Biofountains use aqueous preparations made from bacteria with low or no risk of infection (called Group 1). They are increasingly replacing traditional solvent-based fountains, particularly for mechanical maintenance. Eliminating solvents is beneficial from a safety and health perspective. Except for one case of respiratory sensitivity reported in the literature, no health effects have been demonstrated after biofountain usage. They are also safer for the environment because the bacteria transform a large part of the organic contaminants (oils, greases) into water and carbon dioxide. However, some studies indicate the presence of bacteria presenting a moderate risk of infection for individuals using biofountains (called Group 2). Users are advised to protect their skin (gloves, long-sleeved clothing) and eyes (safety goggles) and follow individual hygiene measures. Aerosols may be generated when blowers are used to dry the cleaned parts. As there is no data on this type of inhalation exposure, users are advised to rinse the parts with water before drying or to wear an N-95 filtering face-piece respirator (FFR) (disposable mask). This research also documented the use of spray-applied bacterial preparations. In the absence of metrological data, wearing an N-95 face-piece respirator (disposable mask) is recommended in these conditions.

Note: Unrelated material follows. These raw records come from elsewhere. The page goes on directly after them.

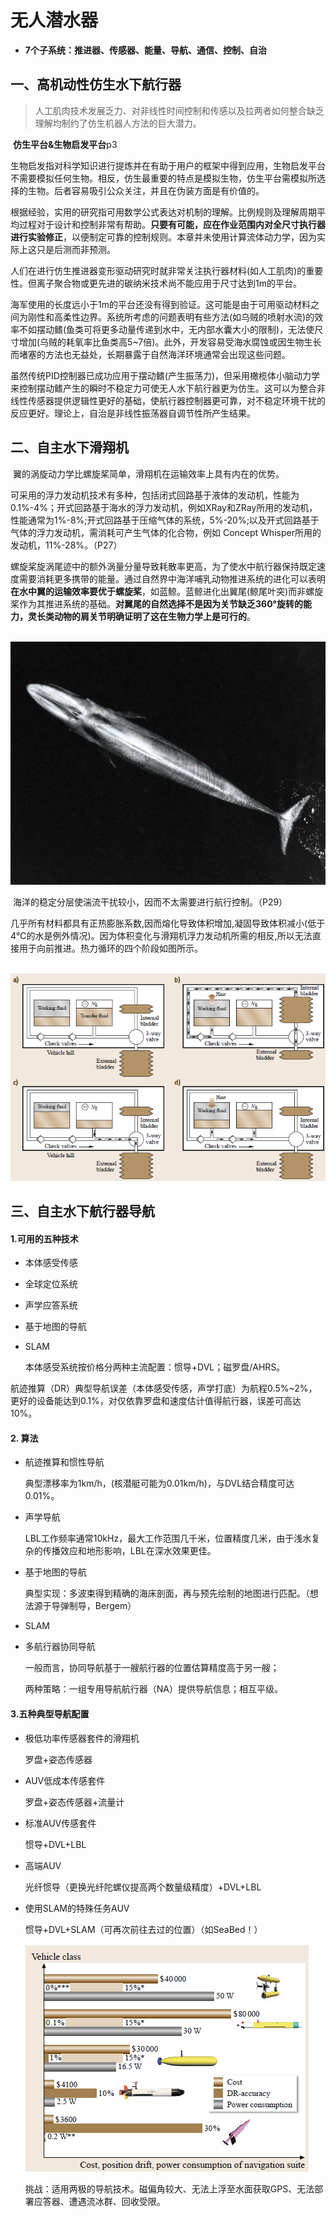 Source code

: # 无人潜水器

- **7个子系统：推进器、传感器、能量、导航、通信、控制、自治**

## 一、高机动性仿生水下航行器

> 人工肌肉技术发展乏力、对非线性时间控制和传感以及拉两者如何整合缺乏理解均制约了仿生机器人方法的巨大潜力。

​	**仿生平台&生物启发平台**p3

​		生物启发指对科学知识进行提炼并在有助于用户的框架中得到应用，生物启发平台不需要模拟任何生物。相反，仿生最重要的特点是模拟生物，仿生平台需模拟所选择的生物。后者容易吸引公众关注，并且在伪装方面是有价值的。

​		根据经验，实用的研究指可用数学公式表达对机制的理解。比例规则及理解周期平均过程对于设计和控制非常有帮助。**只要有可能，应在作业范围内对全尺寸执行器进行实验修正**，以便制定可靠的控制规则。本章并未使用计算流体动力学，因为实际上这只是后测而非预测。

​		人们在进行仿生推进器变形驱动研究时就非常关注执行器材料(如人工肌肉)的重要性。但离子聚合物或更先进的碳纳米技术尚不能应用于尺寸达到1m的平台。

​		海军使用的长度远小于1m的平台还没有得到验证。这可能是由于可用驱动材料之间为刚性和高柔性边界。系统所考虑的问题表明有些方法(如乌贼的喷射水流)的效率不如摆动鳍(鱼类可将更多动量传递到水中，无内部水囊大小的限制)，无法使尺寸增加(乌贼的耗氧率比鱼类高5~7倍)。此外，开发容易受海水腐蚀或因生物生长而堵塞的方法也无益处，长期暴露于自然海洋环境通常会出现这些问题。

​		虽然传统PID控制器已成功应用于摆动鳍(产生振荡力)，但采用橄榄体小脑动力学来控制摆动鳍产生的瞬时不稳定力可使无人水下航行器更为仿生。这可以为整合非线性传感器提供逻辑性更好的基础，使航行器控制器更可靠，对不稳定环境干扰的反应更好。理论上，自治是非线性振荡器自调节性所产生结果。



## 二、自主水下滑翔机

​		翼的涡旋动力学比螺旋桨简单，滑翔机在运输效率上具有内在的优势。

​		可采用的浮力发动机技术有多种，包括闭式回路基于液体的发动机，性能为0.1%-4%；开式回路基于海水的浮力发动机，例如XRay和ZRay所用的发动机，性能通常为1%-8%;开式回路基于压缩气体的系统，5%-20%;以及开式回路基于气体的浮力发动机，需消耗可产生气体的化合物，例如 Concept Whisper所用的发动机，11%-28%。（P27）

​		螺旋桨旋涡尾迹中的额外涡量分量导致耗散率更高，为了使水中航行器保持既定速度需要消耗更多携带的能量。通过自然界中海洋哺乳动物推进系统的进化可以表明**在水中翼的运输效率要优于螺旋桨**，如蓝鲸。蓝鲸进化出翼尾(鲸尾叶突)而非螺旋桨作为其推进系统的基础。**对翼尾的自然选择不是因为关节缺乏360°旋转的能力，灵长类动物的肩关节明确证明了这在生物力学上是可行的**。

​		![image-20200117162152783](autonomous_ocean_vehicles.assets/image-20200117162152783.png)

​		海洋的稳定分层使湍流干扰较小，因而不太需要进行航行控制。（P29）

​		几乎所有材料都具有正热膨胀系数,因而熔化导致体积增加,凝固导致体积减小(低于4℃的水是例外情况)。因为体积变化与滑翔机浮力发动机所需的相反,所以无法直接用于向前推进。热力循环的四个阶段如图所示。

​		![image-20200119103436076](autonomous_ocean_vehicles.assets/image-20200119103436076.png)



## 三、自主水下航行器导航

#### 1.可用的五种技术

- 本体感受传感

- 全球定位系统

- 声学应答系统

- 基于地图的导航

- SLAM

  本体感受系统按价格分两种主流配置：惯导+DVL；磁罗盘/AHRS。

​        航迹推算（DR）典型导航误差（本体感受传感，声学打底）为航程0.5%~2%，更好的设备能达到0.1%，对仅依靠罗盘和速度估计值得航行器，误差可高达10%。

#### 2. 算法

- 航迹推算和惯性导航

  典型漂移率为1km/h，(核潜艇可能为0.01km/h)，与DVL结合精度可达0.01%。

- 声学导航

  LBL工作频率通常10kHz，最大工作范围几千米，位置精度几米，由于浅水复杂的传播效应和地形影响，LBL在深水效果更佳。

- 基于地图的导航

  典型实现：多波束得到精确的海床剖面，再与预先绘制的地图进行匹配。（想法源于导弹制导，Bergem）

- SLAM

- 多航行器协同导航

  一般而言，协同导航基于一艘航行器的位置估算精度高于另一艘；

  两种策略：一组专用导航航行器（NA）提供导航信息；相互平级。

#### 3.五种典型导航配置

- 极低功率传感器套件的滑翔机

  罗盘+姿态传感器

- AUV低成本传感套件

  罗盘+姿态传感器+流量计

- 标准AUV传感套件

  惯导+DVL+LBL

- 高端AUV

  光纤惯导（更换光纤陀螺仪提高两个数量级精度）+DVL+LBL

- 使用SLAM的特殊任务AUV

  惯导+DVL+SLAM（可再次前往去过的位置）（如SeaBed！）

  ![image-20200119142616775](autonomous_ocean_vehicles.assets/image-20200119142616775.png)

  挑战：适用两极的导航技术。磁偏角较大、无法上浮至水面获取GPS、无法部署应答器、遭遇流冰群、回收受限。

Enzyme-based detergents are widely used in the health care industry to clean surgical and diagnostic instruments. The literature reports several cases of respiratory sensitivity in workers handling subtilisin-based detergents, subtilisin being the best-documented enzyme in this context and the only one subject to an exposure limit value in Québec. There is still very little data on levels of exposure to subtilisin or other enzymes in these environments, although aerosols may be present, particularly when blowers are used to dry instruments. Pending better documentation of exposure levels, if aerosols are suspected to be present and there is no laboratory hood, particularly during manual washing of instruments, it seems advisable to recommend wearing a face-piece respirator (disposable mask) rather than a simple surgical mask. In addition, to protect against potential splashes, the respirator should be resistant to liquid projections. Wearing gloves, a long-sleeved smock, eye protection, cap and shoe covers is also recommended.

This work also documented other uses of bacterial or enzymatic preparations, particularly for institutional housekeeping and in the food industry. There is very insufficient documentation on the composition of products like this, their uses, occupational exposures and potential health effects.

Concerning bacterial cleaners more specifically, it should be noted that they may be voluntarily certified with an environmental label in accordance with EcoLogo Standard CCD-110, which ensures that they comply with environmental protection criteria, contain no pathogenic micro-organismes and are technically efficient. In a context where the regulatory framework for use of micro-organisms in the workplace is insufficient, the application of this standard should be encouraged.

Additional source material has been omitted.